Goal of the exercise: Skip any pictures. Repeat the data exactly, from its first line through the line that holds "2. Normalize the", both included.
=-=-=
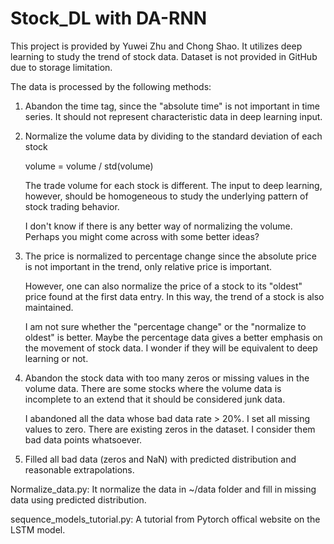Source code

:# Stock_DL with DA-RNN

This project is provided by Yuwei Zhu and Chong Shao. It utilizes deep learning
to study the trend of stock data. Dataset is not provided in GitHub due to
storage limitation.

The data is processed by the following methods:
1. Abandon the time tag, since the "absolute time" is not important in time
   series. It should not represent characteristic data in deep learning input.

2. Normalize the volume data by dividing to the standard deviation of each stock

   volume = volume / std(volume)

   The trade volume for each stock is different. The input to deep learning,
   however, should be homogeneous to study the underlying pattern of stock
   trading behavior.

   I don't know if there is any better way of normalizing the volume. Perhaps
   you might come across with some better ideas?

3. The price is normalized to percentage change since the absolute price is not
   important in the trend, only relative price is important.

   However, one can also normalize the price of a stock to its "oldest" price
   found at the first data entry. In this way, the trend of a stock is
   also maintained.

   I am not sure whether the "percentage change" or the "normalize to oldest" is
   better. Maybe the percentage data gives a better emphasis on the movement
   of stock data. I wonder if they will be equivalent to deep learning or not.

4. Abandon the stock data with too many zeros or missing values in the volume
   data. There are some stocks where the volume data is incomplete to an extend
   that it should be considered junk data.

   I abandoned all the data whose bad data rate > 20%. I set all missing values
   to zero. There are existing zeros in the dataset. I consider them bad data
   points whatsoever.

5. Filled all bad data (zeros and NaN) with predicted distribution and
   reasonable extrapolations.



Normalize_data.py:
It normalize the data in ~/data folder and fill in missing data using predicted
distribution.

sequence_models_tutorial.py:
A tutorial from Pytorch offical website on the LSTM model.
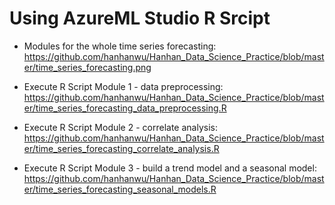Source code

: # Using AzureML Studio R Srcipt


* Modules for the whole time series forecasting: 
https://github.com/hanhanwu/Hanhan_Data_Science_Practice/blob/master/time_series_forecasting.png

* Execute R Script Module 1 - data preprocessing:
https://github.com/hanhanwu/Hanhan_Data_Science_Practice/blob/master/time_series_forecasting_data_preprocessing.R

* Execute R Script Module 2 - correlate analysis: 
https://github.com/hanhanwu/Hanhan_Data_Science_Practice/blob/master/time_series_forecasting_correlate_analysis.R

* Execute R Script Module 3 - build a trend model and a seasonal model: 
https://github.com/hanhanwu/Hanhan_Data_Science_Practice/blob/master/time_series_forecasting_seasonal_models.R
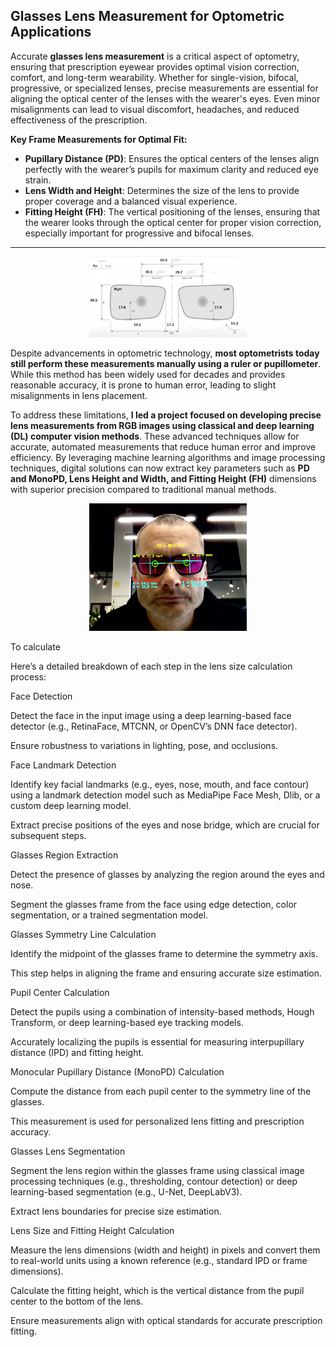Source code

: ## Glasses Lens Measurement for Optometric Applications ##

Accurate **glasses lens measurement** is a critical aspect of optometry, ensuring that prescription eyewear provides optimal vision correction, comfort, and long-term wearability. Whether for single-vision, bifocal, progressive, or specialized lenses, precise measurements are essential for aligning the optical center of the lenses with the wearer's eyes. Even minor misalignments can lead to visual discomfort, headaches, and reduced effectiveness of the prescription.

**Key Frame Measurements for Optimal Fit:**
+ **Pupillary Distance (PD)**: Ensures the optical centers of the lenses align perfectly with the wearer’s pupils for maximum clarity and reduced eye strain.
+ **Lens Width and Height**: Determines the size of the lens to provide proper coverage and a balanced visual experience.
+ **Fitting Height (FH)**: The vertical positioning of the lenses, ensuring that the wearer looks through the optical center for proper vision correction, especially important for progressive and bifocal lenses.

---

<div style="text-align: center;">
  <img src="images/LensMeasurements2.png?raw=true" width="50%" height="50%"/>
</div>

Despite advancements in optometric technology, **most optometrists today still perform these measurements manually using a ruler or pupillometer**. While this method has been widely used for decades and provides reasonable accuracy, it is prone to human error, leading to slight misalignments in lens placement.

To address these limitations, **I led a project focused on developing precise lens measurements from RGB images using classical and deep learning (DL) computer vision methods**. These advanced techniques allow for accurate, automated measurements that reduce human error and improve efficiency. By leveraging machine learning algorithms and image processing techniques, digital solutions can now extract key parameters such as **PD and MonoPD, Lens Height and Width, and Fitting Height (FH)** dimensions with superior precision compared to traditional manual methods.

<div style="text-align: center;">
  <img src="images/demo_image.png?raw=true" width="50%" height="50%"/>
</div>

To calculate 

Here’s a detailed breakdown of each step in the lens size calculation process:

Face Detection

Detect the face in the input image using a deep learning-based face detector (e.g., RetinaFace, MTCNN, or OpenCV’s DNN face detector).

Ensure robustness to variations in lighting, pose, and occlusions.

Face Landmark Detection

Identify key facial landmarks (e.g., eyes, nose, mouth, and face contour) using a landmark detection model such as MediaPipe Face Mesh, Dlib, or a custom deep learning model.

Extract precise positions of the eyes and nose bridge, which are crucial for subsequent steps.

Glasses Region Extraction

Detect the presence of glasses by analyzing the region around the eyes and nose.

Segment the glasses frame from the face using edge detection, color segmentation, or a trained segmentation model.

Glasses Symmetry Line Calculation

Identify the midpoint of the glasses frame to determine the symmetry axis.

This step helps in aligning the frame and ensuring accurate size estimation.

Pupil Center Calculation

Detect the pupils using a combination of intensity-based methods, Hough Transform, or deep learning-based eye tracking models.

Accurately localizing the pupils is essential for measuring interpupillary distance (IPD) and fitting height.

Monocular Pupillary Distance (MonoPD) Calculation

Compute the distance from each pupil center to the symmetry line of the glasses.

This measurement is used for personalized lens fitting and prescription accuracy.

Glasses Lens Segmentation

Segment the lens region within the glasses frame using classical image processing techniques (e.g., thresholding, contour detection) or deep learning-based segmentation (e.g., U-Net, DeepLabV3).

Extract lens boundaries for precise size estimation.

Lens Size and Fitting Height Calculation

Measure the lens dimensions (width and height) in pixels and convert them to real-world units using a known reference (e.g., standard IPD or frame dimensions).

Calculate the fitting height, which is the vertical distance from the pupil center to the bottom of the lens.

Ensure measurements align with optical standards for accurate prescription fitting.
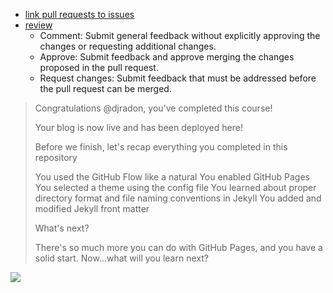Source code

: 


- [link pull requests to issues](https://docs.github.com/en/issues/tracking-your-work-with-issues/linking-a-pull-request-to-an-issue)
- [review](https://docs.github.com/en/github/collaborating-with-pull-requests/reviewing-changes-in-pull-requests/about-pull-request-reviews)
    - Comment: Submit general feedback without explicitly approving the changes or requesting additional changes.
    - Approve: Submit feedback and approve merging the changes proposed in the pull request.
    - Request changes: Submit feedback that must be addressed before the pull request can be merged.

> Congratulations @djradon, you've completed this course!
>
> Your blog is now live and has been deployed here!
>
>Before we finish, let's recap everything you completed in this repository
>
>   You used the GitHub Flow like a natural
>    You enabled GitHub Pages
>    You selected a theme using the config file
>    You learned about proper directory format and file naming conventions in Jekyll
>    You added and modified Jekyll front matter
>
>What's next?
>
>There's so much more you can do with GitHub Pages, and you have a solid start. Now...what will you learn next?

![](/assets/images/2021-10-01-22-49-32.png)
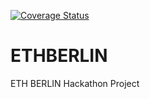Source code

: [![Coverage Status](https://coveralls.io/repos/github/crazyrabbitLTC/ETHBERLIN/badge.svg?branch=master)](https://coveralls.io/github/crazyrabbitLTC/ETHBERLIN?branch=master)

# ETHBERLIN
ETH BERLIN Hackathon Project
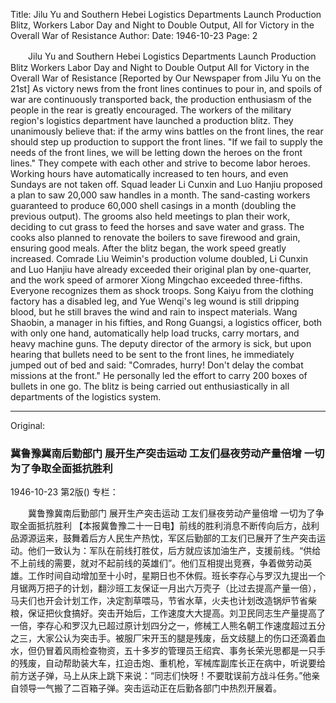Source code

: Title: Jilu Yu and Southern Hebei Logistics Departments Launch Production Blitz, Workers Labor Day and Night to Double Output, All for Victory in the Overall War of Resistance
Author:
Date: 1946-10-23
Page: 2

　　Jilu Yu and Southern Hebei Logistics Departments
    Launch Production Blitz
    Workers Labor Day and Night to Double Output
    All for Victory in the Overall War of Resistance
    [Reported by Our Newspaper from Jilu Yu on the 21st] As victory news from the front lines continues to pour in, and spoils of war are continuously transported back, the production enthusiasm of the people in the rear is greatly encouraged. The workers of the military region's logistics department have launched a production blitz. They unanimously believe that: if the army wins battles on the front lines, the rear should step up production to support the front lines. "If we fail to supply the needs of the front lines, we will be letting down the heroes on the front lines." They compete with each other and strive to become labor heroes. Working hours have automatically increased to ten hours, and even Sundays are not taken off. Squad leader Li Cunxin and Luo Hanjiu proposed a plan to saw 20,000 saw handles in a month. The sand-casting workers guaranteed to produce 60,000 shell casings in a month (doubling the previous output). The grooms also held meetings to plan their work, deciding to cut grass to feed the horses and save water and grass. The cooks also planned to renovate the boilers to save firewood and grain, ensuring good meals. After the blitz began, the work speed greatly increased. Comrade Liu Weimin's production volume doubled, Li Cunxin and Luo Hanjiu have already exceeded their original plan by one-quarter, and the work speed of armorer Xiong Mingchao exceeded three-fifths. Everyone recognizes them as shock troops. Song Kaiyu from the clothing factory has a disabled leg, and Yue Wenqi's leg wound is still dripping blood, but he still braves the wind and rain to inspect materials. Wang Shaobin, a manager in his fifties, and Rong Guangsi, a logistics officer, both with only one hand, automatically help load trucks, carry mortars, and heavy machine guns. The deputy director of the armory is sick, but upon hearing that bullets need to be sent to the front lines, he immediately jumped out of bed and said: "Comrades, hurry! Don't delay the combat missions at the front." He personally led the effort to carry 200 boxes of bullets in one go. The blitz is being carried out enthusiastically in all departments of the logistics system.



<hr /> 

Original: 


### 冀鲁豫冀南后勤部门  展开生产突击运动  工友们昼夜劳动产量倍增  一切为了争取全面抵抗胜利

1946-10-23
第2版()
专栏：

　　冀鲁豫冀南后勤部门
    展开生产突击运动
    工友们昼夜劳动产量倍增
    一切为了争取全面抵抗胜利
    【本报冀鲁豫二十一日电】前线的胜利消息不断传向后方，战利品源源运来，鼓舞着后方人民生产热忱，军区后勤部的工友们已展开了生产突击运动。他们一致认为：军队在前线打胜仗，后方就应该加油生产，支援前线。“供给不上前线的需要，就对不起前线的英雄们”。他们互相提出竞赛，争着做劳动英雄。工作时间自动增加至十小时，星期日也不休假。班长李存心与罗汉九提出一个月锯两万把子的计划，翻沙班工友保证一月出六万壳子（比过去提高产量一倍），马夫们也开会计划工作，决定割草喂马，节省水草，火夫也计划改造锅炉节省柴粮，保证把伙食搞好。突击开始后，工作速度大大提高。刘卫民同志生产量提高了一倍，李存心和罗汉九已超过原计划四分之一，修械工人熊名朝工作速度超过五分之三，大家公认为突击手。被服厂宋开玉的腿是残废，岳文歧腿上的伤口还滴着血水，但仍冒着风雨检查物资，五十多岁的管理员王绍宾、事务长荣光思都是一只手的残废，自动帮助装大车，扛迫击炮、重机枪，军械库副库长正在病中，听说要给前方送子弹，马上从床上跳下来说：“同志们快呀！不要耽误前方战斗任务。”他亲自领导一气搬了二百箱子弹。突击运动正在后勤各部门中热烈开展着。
=-=-=
Result of the exercise:
Source code

:# Stock_DL with DA-RNN

This project is provided by Yuwei Zhu and Chong Shao. It utilizes deep learning
to study the trend of stock data. Dataset is not provided in GitHub due to
storage limitation.

The data is processed by the following methods:
1. Abandon the time tag, since the "absolute time" is not important in time
   series. It should not represent characteristic data in deep learning input.

2. Normalize the volume data by dividing to the standard deviation of each stock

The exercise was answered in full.